Adam Martinson amartinson at codeweavers.com
Fri Jun 3 14:10:30 CDT 2011


On 06/03/2011 01:33 PM, Dmitry Timoshkov wrote:
> Adam Martinson<amartinson at codeweavers.com>  wrote:
>
>> The issue is that Dragon NaturallySpeaking 7 setup doesn't have the
>> IMAGE_FILE_LARGE_ADDRESS_AWARE flag set, but it uses InstallShield 6 as
>> a child process, which does have it set.  IS6 calls GlobalMemoryStatus()
>> and passes the data back to DNS7 setup, and if you have more than 2GB
>> RAM DNS7 setup thinks you have negative memory.  Windows figures this
>> out and rounds to 2GB, Wine does not.
> I'd suggest to write some tests and try to understand what does Windows
> and at which step.
>
I don't know of any way to do this with the current testing framework, 
and I think the apps that require it (DNS7 is the only one I know of) 
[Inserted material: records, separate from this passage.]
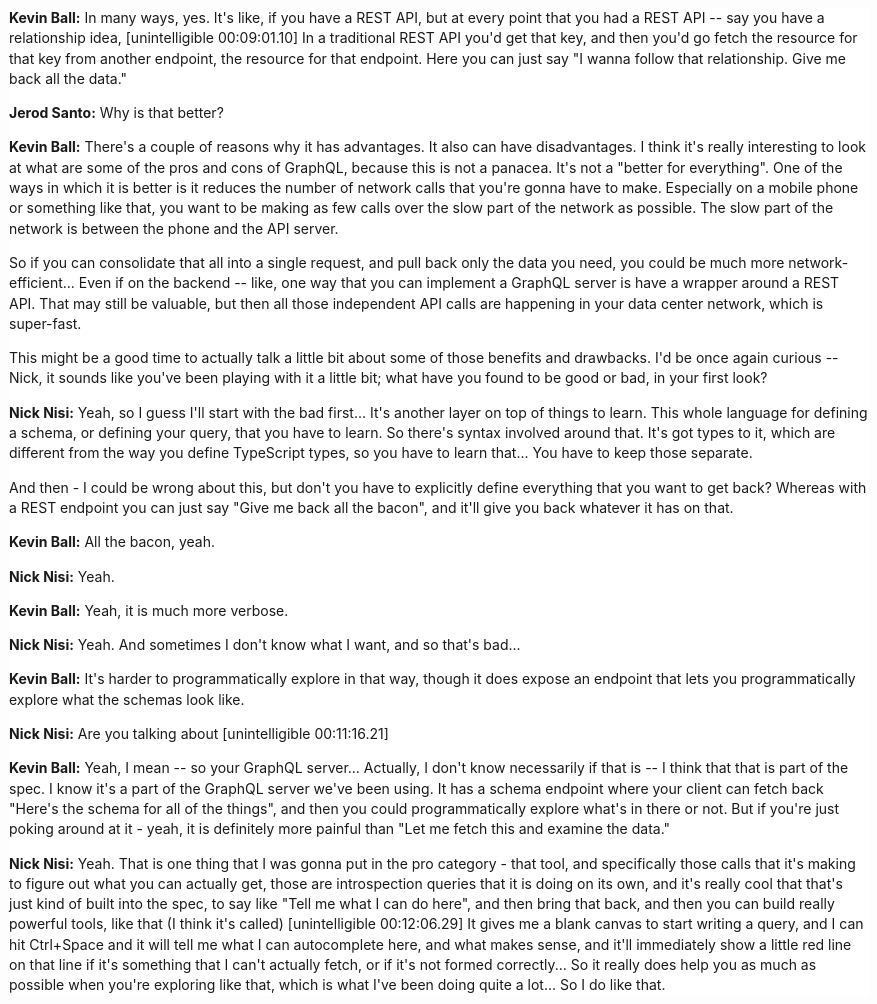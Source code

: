 **Kevin Ball:** In many ways, yes. It's like, if you have a REST API, but at every point that you had a REST API -- say you have a relationship idea, \[unintelligible 00:09:01.10\] In a traditional REST API you'd get that key, and then you'd go fetch the resource for that key from another endpoint, the resource for that endpoint. Here you can just say "I wanna follow that relationship. Give me back all the data."

**Jerod Santo:** Why is that better?

**Kevin Ball:** There's a couple of reasons why it has advantages. It also can have disadvantages. I think it's really interesting to look at what are some of the pros and cons of GraphQL, because this is not a panacea. It's not a "better for everything". One of the ways in which it is better is it reduces the number of network calls that you're gonna have to make. Especially on a mobile phone or something like that, you want to be making as few calls over the slow part of the network as possible. The slow part of the network is between the phone and the API server.

So if you can consolidate that all into a single request, and pull back only the data you need, you could be much more network-efficient... Even if on the backend -- like, one way that you can implement a GraphQL server is have a wrapper around a REST API. That may still be valuable, but then all those independent API calls are happening in your data center network, which is super-fast.

This might be a good time to actually talk a little bit about some of those benefits and drawbacks. I'd be once again curious -- Nick, it sounds like you've been playing with it a little bit; what have you found to be good or bad, in your first look?

**Nick Nisi:** Yeah, so I guess I'll start with the bad first... It's another layer on top of things to learn. This whole language for defining a schema, or defining your query, that you have to learn. So there's syntax involved around that. It's got types to it, which are different from the way you define TypeScript types, so you have to learn that... You have to keep those separate.

And then - I could be wrong about this, but don't you have to explicitly define everything that you want to get back? Whereas with a REST endpoint you can just say "Give me back all the bacon", and it'll give you back whatever it has on that.

**Kevin Ball:** All the bacon, yeah.

**Nick Nisi:** Yeah.

**Kevin Ball:** Yeah, it is much more verbose.

**Nick Nisi:** Yeah. And sometimes I don't know what I want, and so that's bad...

**Kevin Ball:** It's harder to programmatically explore in that way, though it does expose an endpoint that lets you programmatically explore what the schemas look like.

**Nick Nisi:** Are you talking about \[unintelligible 00:11:16.21\]

**Kevin Ball:** Yeah, I mean -- so your GraphQL server... Actually, I don't know necessarily if that is -- I think that that is part of the spec. I know it's a part of the GraphQL server we've been using. It has a schema endpoint where your client can fetch back "Here's the schema for all of the things", and then you could programmatically explore what's in there or not. But if you're just poking around at it - yeah, it is definitely more painful than "Let me fetch this and examine the data."

**Nick Nisi:** Yeah. That is one thing that I was gonna put in the pro category - that tool, and specifically those calls that it's making to figure out what you can actually get, those are introspection queries that it is doing on its own, and it's really cool that that's just kind of built into the spec, to say like "Tell me what I can do here", and then bring that back, and then you can build really powerful tools, like that (I think it's called) \[unintelligible 00:12:06.29\] It gives me a blank canvas to start writing a query, and I can hit Ctrl+Space and it will tell me what I can autocomplete here, and what makes sense, and it'll immediately show a little red line on that line if it's something that I can't actually fetch, or if it's not formed correctly... So it really does help you as much as possible when you're exploring like that, which is what I've been doing quite a lot... So I do like that.
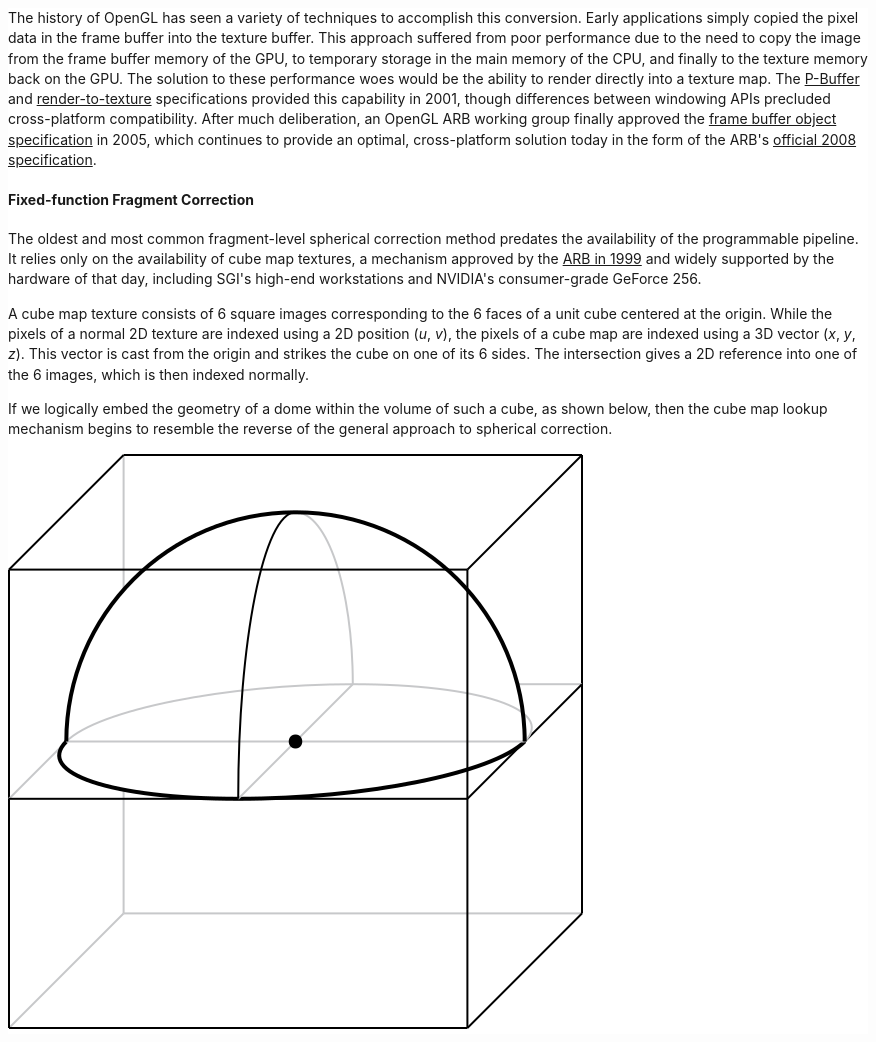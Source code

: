 The history of OpenGL has seen a variety of techniques to accomplish this conversion. Early applications simply copied the pixel data in the frame buffer into the texture buffer. This approach suffered from poor performance due to the need to copy the image from the frame buffer memory of the GPU, to temporary storage in the main memory of the CPU, and finally to the texture memory back on the GPU. The solution to these performance woes would be the ability to render directly into a texture map. The [P-Buffer](http://www.opengl.org/registry/specs/ARB/wgl_pbuffer.txt) and [render-to-texture](http://www.opengl.org/registry/specs/ARB/wgl_render_texture.txt) specifications provided this capability in 2001, though differences between windowing APIs precluded cross-platform compatibility. After much deliberation, an OpenGL ARB working group finally approved the [frame buffer object specification](http://www.opengl.org/registry/specs/EXT/framebuffer_object.txt) in 2005, which continues to provide an optimal, cross-platform solution today in the form of the ARB's [official 2008 specification](http://www.opengl.org/registry/specs/ARB/framebuffer_object.txt).

#### Fixed-function Fragment Correction

The oldest and most common fragment-level spherical correction method predates the availability of the programmable pipeline. It relies only on the availability of cube map textures, a mechanism approved by the [ARB in 1999](http://www.opengl.org/registry/specs/ARB/texture_cube_map.txt) and widely supported by the hardware of that day, including SGI's high-end workstations and NVIDIA's consumer-grade GeForce 256.

A cube map texture consists of 6 square images corresponding to the 6 faces of a unit cube centered at the origin. While the pixels of a normal 2D texture are indexed using a 2D position (*u*, *v*), the pixels of a cube map are indexed using a 3D vector (*x*, *y*, *z*). This vector is cast from the origin and strikes the cube on one of its 6 sides. The intersection gives a 2D reference into one of the 6 images, which is then indexed normally.

If we logically embed the geometry of a dome within the volume of such a cube, as shown below, then the cube map lookup mechanism begins to resemble the reverse of the general approach to spherical correction.

![](cube-map.svg)
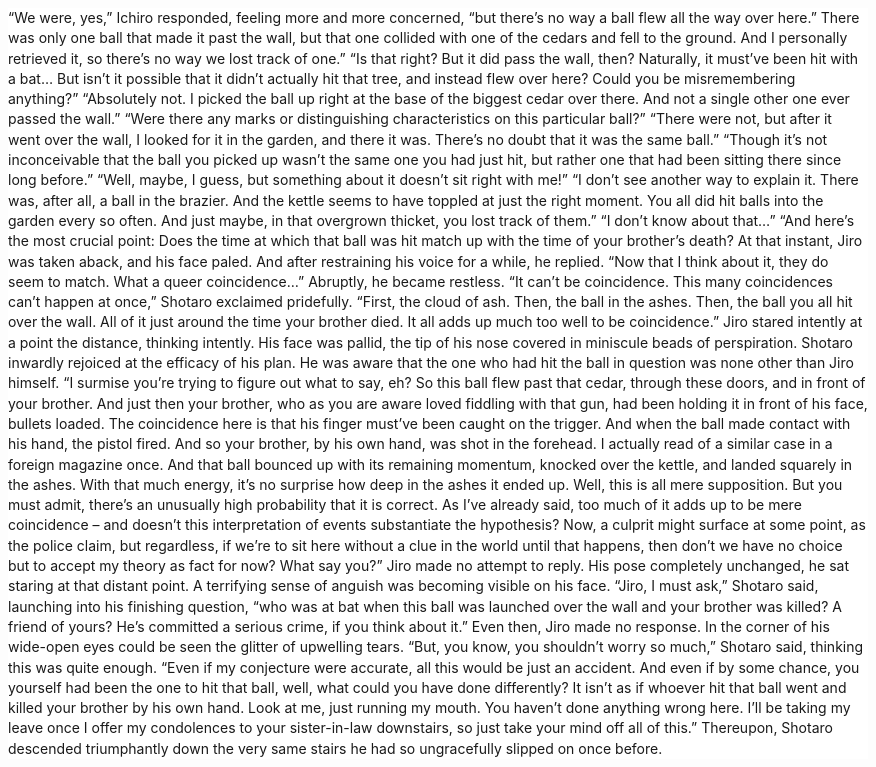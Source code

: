“We were, yes,” Ichiro responded, feeling more and more concerned, “but there’s no way a ball flew all the way over here.” There was only one ball that made it past the wall, but that one collided with one of the cedars and fell to the ground. And I personally retrieved it, so there’s no way we lost track of one.”
“Is that right? But it did pass the wall, then? Naturally, it must’ve been hit with a bat… But isn’t it possible that it didn’t actually hit that tree, and instead flew over here? Could you be misremembering anything?”
“Absolutely not. I picked the ball up right at the base of the biggest cedar over there. And not a single other one ever passed the wall.”
“Were there any marks or distinguishing characteristics on this particular ball?”
“There were not, but after it went over the wall, I looked for it in the garden, and there it was. There’s no doubt that it was the same ball.”
“Though it’s not inconceivable that the ball you picked up wasn’t the same one you had just hit, but rather one that had been sitting there since long before.”
“Well, maybe, I guess, but something about it doesn’t sit right with me!”
“I don’t see another way to explain it. There was, after all, a ball in the brazier. And the kettle seems to have toppled at just the right moment. You all did hit balls into the garden every so often. And just maybe, in that overgrown thicket, you lost track of them.”
“I don’t know about that…”
“And here’s the most crucial point: Does the time at which that ball was hit match up with the time of your brother’s death?
At that instant, Jiro was taken aback, and his face paled. And after restraining his voice for a while, he replied.
“Now that I think about it, they do seem to match. What a queer coincidence…”
Abruptly, he became restless.
“It can’t be coincidence. This many coincidences can’t happen at once,” Shotaro exclaimed pridefully. “First, the cloud of ash. Then, the ball in the ashes. Then, the ball you all hit over the wall. All of it just around the time your brother died. It all adds up much too well to be coincidence.”
Jiro stared intently at a point the distance, thinking intently. His face was pallid, the tip of his nose covered in miniscule beads of perspiration. Shotaro inwardly rejoiced at the efficacy of his plan. He was aware that the one who had hit the ball in question was none other than Jiro himself.
“I surmise you’re trying to figure out what to say, eh? So this ball flew past that cedar, through these doors, and in front of your brother. And just then your brother, who as you are aware loved fiddling with that gun, had been holding it in front of his face, bullets loaded. The coincidence here is that his finger must’ve been caught on the trigger. And when the ball made contact with his hand, the pistol fired. And so your brother, by his own hand, was shot in the forehead. I actually read of a similar case in a foreign magazine once. And that ball bounced up with its remaining momentum, knocked over the kettle, and landed squarely in the ashes. With that much energy, it’s no surprise how deep in the ashes it ended up. Well, this is all mere supposition. But you must admit, there’s an unusually high probability that it is correct. As I’ve already said, too much of it adds up to be mere coincidence – and doesn’t this interpretation of events substantiate the hypothesis? Now, a culprit might surface at some point, as the police claim, but regardless, if we’re to sit here without a clue in the world until that happens, then don’t we have no choice but to accept my theory as fact for now? What say you?”
Jiro made no attempt to reply. His pose completely unchanged, he sat staring at that distant point. A terrifying sense of anguish was becoming visible on his face. 
“Jiro, I must ask,” Shotaro said, launching into his finishing question, “who was at bat when this ball was launched over the wall and your brother was killed? A friend of yours? He’s committed a serious crime, if you think about it.”
Even then, Jiro made no response. In the corner of his wide-open eyes could be seen the glitter of upwelling tears.
“But, you know, you shouldn’t worry so much,” Shotaro said, thinking this was quite enough. “Even if my conjecture were accurate, all this would be just an accident. And even if by some chance, you yourself had been the one to hit that ball, well, what could you have done differently? It isn’t as if whoever hit that ball went and killed your brother by his own hand. Look at me, just running my mouth. You haven’t done anything wrong here. I’ll be taking my leave once I offer my condolences to your sister-in-law downstairs, so just take your mind off all of this.”
Thereupon, Shotaro descended triumphantly down the very same stairs he had so ungracefully slipped on once before.
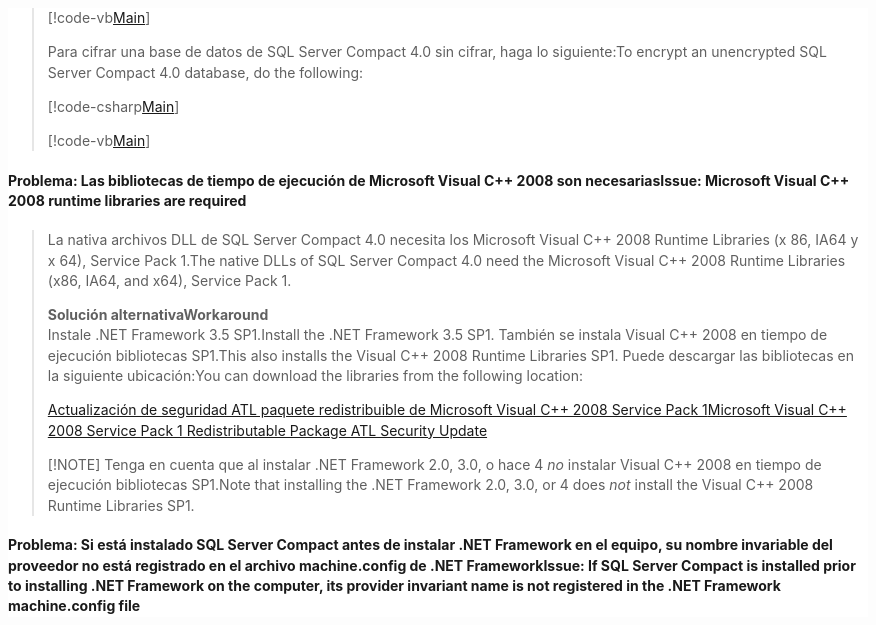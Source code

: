 > 
> [!code-vb[Main](beta3/samples/sample14.vb)]
> 
> <span data-ttu-id="19a2d-311">Para cifrar una base de datos de SQL Server Compact 4.0 sin cifrar, haga lo siguiente:</span><span class="sxs-lookup"><span data-stu-id="19a2d-311">To encrypt an unencrypted SQL Server Compact 4.0 database, do the following:</span></span>
> 
> [!code-csharp[Main](beta3/samples/sample15.cs)]
> 
> [!code-vb[Main](beta3/samples/sample16.vb)]


#### <a name="issue-microsoft-visual-c-2008-runtime-libraries-are-required"></a><span data-ttu-id="19a2d-312">Problema: Las bibliotecas de tiempo de ejecución de Microsoft Visual C++ 2008 son necesarias</span><span class="sxs-lookup"><span data-stu-id="19a2d-312">Issue: Microsoft Visual C++ 2008 runtime libraries are required</span></span>

> <span data-ttu-id="19a2d-313">La nativa archivos DLL de SQL Server Compact 4.0 necesita los Microsoft Visual C++ 2008 Runtime Libraries (x 86, IA64 y x 64), Service Pack 1.</span><span class="sxs-lookup"><span data-stu-id="19a2d-313">The native DLLs of SQL Server Compact 4.0 need the Microsoft Visual C++ 2008 Runtime Libraries (x86, IA64, and x64), Service Pack 1.</span></span>
> 
> <span data-ttu-id="19a2d-314">**Solución alternativa**</span><span class="sxs-lookup"><span data-stu-id="19a2d-314">**Workaround**</span></span>  
> <span data-ttu-id="19a2d-315">Instale .NET Framework 3.5 SP1.</span><span class="sxs-lookup"><span data-stu-id="19a2d-315">Install the .NET Framework 3.5 SP1.</span></span> <span data-ttu-id="19a2d-316">También se instala Visual C++ 2008 en tiempo de ejecución bibliotecas SP1.</span><span class="sxs-lookup"><span data-stu-id="19a2d-316">This also installs the Visual C++ 2008 Runtime Libraries SP1.</span></span> <span data-ttu-id="19a2d-317">Puede descargar las bibliotecas en la siguiente ubicación:</span><span class="sxs-lookup"><span data-stu-id="19a2d-317">You can download the libraries from the following location:</span></span>   
>   
> [<span data-ttu-id="19a2d-318">Actualización de seguridad ATL paquete redistribuible de Microsoft Visual C++ 2008 Service Pack 1</span><span class="sxs-lookup"><span data-stu-id="19a2d-318">Microsoft Visual C++ 2008 Service Pack 1 Redistributable Package ATL Security Update</span></span>](https://go.microsoft.com/fwlink/?LinkId=194827)
> 
> [!NOTE]
> <span data-ttu-id="19a2d-319">Tenga en cuenta que al instalar .NET Framework 2.0, 3.0, o hace 4 *no* instalar Visual C++ 2008 en tiempo de ejecución bibliotecas SP1.</span><span class="sxs-lookup"><span data-stu-id="19a2d-319">Note that installing the .NET Framework 2.0, 3.0, or 4 does *not* install the Visual C++ 2008 Runtime Libraries SP1.</span></span>


#### <a name="issue-if-sql-server-compact-is-installed-prior-to-installing-net-framework-on-the-computer-its-provider-invariant-name-is-not-registered-in-the-net-framework-machineconfig-file"></a><span data-ttu-id="19a2d-320">Problema: Si está instalado SQL Server Compact antes de instalar .NET Framework en el equipo, su nombre invariable del proveedor no está registrado en el archivo machine.config de .NET Framework</span><span class="sxs-lookup"><span data-stu-id="19a2d-320">Issue: If SQL Server Compact is installed prior to installing .NET Framework on the computer, its provider invariant name is not registered in the .NET Framework machine.config file</span></span>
give us a clear enough picture.  If there are other apps that need 
specific things out of this kind of behavior then I'll try to figure out 
some way to incorporate it in the tests.

>> The unset
>> IMAGE_FILE_LARGE_ADDRESS_AWARE flag is not inherited by the child
>> process (I did check), so this leads me to believe Windows must be doing
>> some sort of check like this when deciding to round.  If there is a flaw
>> in my logic or there is a better way to do this I am all ears.
> Processes can't share their address spaces (using a shared memory mapping
> doesn't count) with other processes, if they would do, you certainly would
> be willing to use a different OS.
>
Ah, I thought you were talking about 
<http://msdn.microsoft.com/en-us/library/aa366912%28v=vs.85%29.aspx>, so 
I was trying to figure out how to exclude system processes if it was 
called by an app process, etc, which seems like a reasonable thing to 
do.  Attached is a version which should appropriately limit the scope.